半導体を語ろう~素人から見たクロック数競争~
こんにちは。
4回目の投稿になります koma です。
今回はIntelとAMDのCPUクロック数競争についてまとめようと思います。
IntelとAMD
1999年頃から半導体メーカーであるIntelとAMDの競争が際立ってきます。
IntelはPentiumⅢを、AMDは独自CPUとして初めてとなるAthlonを発表します。
とは言え、AMDのシェアは1999年Athlon投入前で12%、2001年第1四半期(クロック数1GHz到達時)で22%程度でした。
【引用元】アスキー×デジタル
Intelのシェアのほうが遥かに大きかったのですね。
クロック数1GHz到達までの道
【引用元】Pexels
クロック数とは動作周波数のことです。
例えば1GHzだと1周期の長さが1ナノ秒(1秒間で10億回揺れる)を表します。
1秒当たりの発振回数が多いと性能が高いとされており、より性能が高い(クロック数が多い)ほうが”売れる”と考えられていました。
そこでIntelは、クロック数500MHzを超えるPentiumⅢ発表します。
遅れてAMDが500MHzに追いつくAthlonを発表しました。
以降は、ソケットやカセットタイプ、拡張命令の追加など試行錯誤を繰り返しながら開発競争をします。
そして、2000年にはAMDが先にクロック数1GHzに到達します。
その3か月後にはIntelがそれに続きます。
高クロック数のメリット/デメリット
ところで、クロック数が高いと、どんなメリット/デメリットがあるのでしょうか。
メリットは、当然ながら発振回数が多いため処理速度も速くなるという点です。
デメリットは、発熱することでした。
この頃、クロック数に対して、SIMD(並列処理)の量で性能の高さを判断するという考えが目立ってきました。
メリットは、1クロックあたりのSIMD(並列処理)の量が増えれば処理速度が上がる点です。
そのため、クロック数が高くなくても性能を高くすることができるというものでした。
逆にデメリットは、新製品開発の際にはアーキテクチャを全て作り直すため設計が難しい点です。
また、やはり性能が高いと発熱するという点でした。
クロック数競争の終わり
【引用元】Pexels
ここまでクロック数を高めようとするのは、それが”性能が高い”と市場に認識されているため製品が”売れる”からでしょう。
IntelはPentiumⅣを発売します。
性能は高いものの発熱問題などで、モバイル版の採用例は少なかったようです。
ハイパースレッディング(仮想のデュアルコア)も性能はいいものの、発熱する。
特にPrescott(開発コード)は発熱がひどいたためトラブルが多かったようです。

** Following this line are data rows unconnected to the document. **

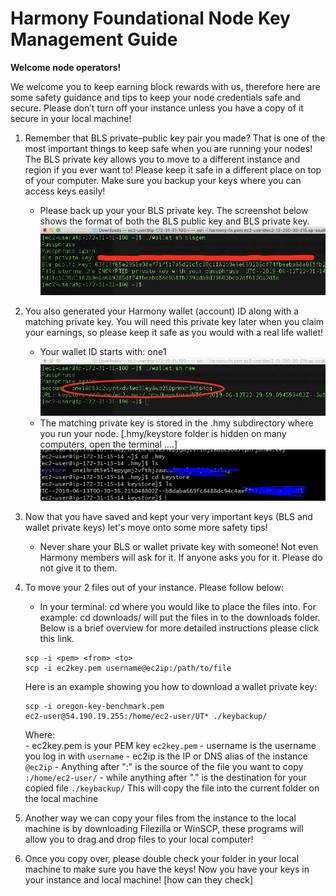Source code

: # Harmony Foundational Node Key Management Guide
  
**Welcome node operators!**
  
We welcome you to keep earning block rewards with us, therefore here are some safety guidance and tips to keep your node credentials safe and secure. Please don’t turn off your instance unless you have a copy of it secure in your local machine!
  
1. Remember that BLS private–public key pair you made? That is one of the most important things to keep safe when you are running your nodes! The BLS private key allows you to move to a different instance and region if you ever want to! Please keep it safe in a different place on top of your computer. Make sure you backup your keys where you can access keys easily!
	- Please back up your your BLS private key. The screenshot below shows the format of both the BLS public key and BLS private key.
	![Harmony BLS-step1](../img/BLS-step1.png)
  
2. You also generated your Harmony wallet (account) ID along with a matching private key.  You will need this private key later when you claim your earnings,  so please keep it safe as you would with a real life wallet!
	- Your wallet ID starts with: one1
	![Harmony BLS-step21](../img/BLS-step21.png)
	- The matching private key is stored in the .hmy subdirectory where you run your node. [.hmy/keystore folder is hidden on many computers, open the terminal ….]
	![Harmony BLS-step22](../img/BLS-step22.png)
  
3. Now that you have saved and kept your very important keys (BLS  and wallet private keys) let's move onto some more safety tips!
	- Never share your BLS or wallet private key with someone! Not even Harmony members will ask for it. If anyone asks you for it. Please do not give it to them.
  
4. To move your 2 files out of your instance. Please follow below:
	- In your terminal: cd where you would like to place the files into. For example: cd downloads/ will put the files in to the downloads folder. Below is a brief overview for more detailed instructions please click this link.
	```
	scp -i <pem> <from> <to>
	scp -i ec2key.pem username@ec2ip:/path/to/file
	```

	Here is an example showing you how to download a wallet private key:
	```
	scp -i oregon-key-benchmark.pem
	ec2-user@54.190.19.255:/home/ec2-user/UT* ./keybackup/
	```

	Where:  
		- ec2key.pem is your PEM key
		```
		ec2key.pem
		```
		- username is the username you log in with
		```
		username
		```
		- ec2ip is the IP or DNS alias of the instance
		```
		@ec2ip
		```
		- Anything after ":" is the source of the file you want to copy
		```
		:/home/ec2-user/
		```
		- while anything after "." is the destination for your copied file
		```
		./keybackup/
		```
		This will copy the file into the current folder on the local machine
  
 5. Another way we can copy your files from the instance to the local machine is by downloading Filezilla or WinSCP, these programs will allow you to drag and drop files to your local computer!

 6. Once you copy over, please double check your folder in your local machine to make sure you have the keys! Now you have your keys in your instance and local machine! [how can they check]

比べてSIMD(並列処理)の量が多いタイプのCPUとして、AMDはAthlonXPを発売します。
Intelほどではないものの、やはり性能が上がると発熱が高くなりました。
また、市場の認識とズレがあるため販売数が伸びませんでした。
そこでAMDは、「周波数は低くても処理速度はIntelと比較してこのくらいは出るよ」という事を表す「モデルナンバー表記」に変更します。
例えば、「PentiumⅣ 2.8G」「PentiumⅣ 3.2G」に対して、「Athlon 2800+」「Athlon 3200+」としました。
このあたりから、クロック数競争は徐々に終息していきました。
余談
発熱の話をよく聞きます。
発熱が高いCPUの場合、液晶一体型や省スペースPCは冷却空間が狭いため、CPUクーラーが脆弱だとPCが止まりました。
また初代Athlonのサンダーバード(開発コード)も発熱が高く、安全装置回路がありませんでした。同様にCPUクーラーが脆弱だとコアが焼けて壊れてしまい「(高かったのに)”焼き鳥”つくっちゃったよ~」と嘆いたそうです。
おしまい。
ここまで読んでいただきありがとうございました。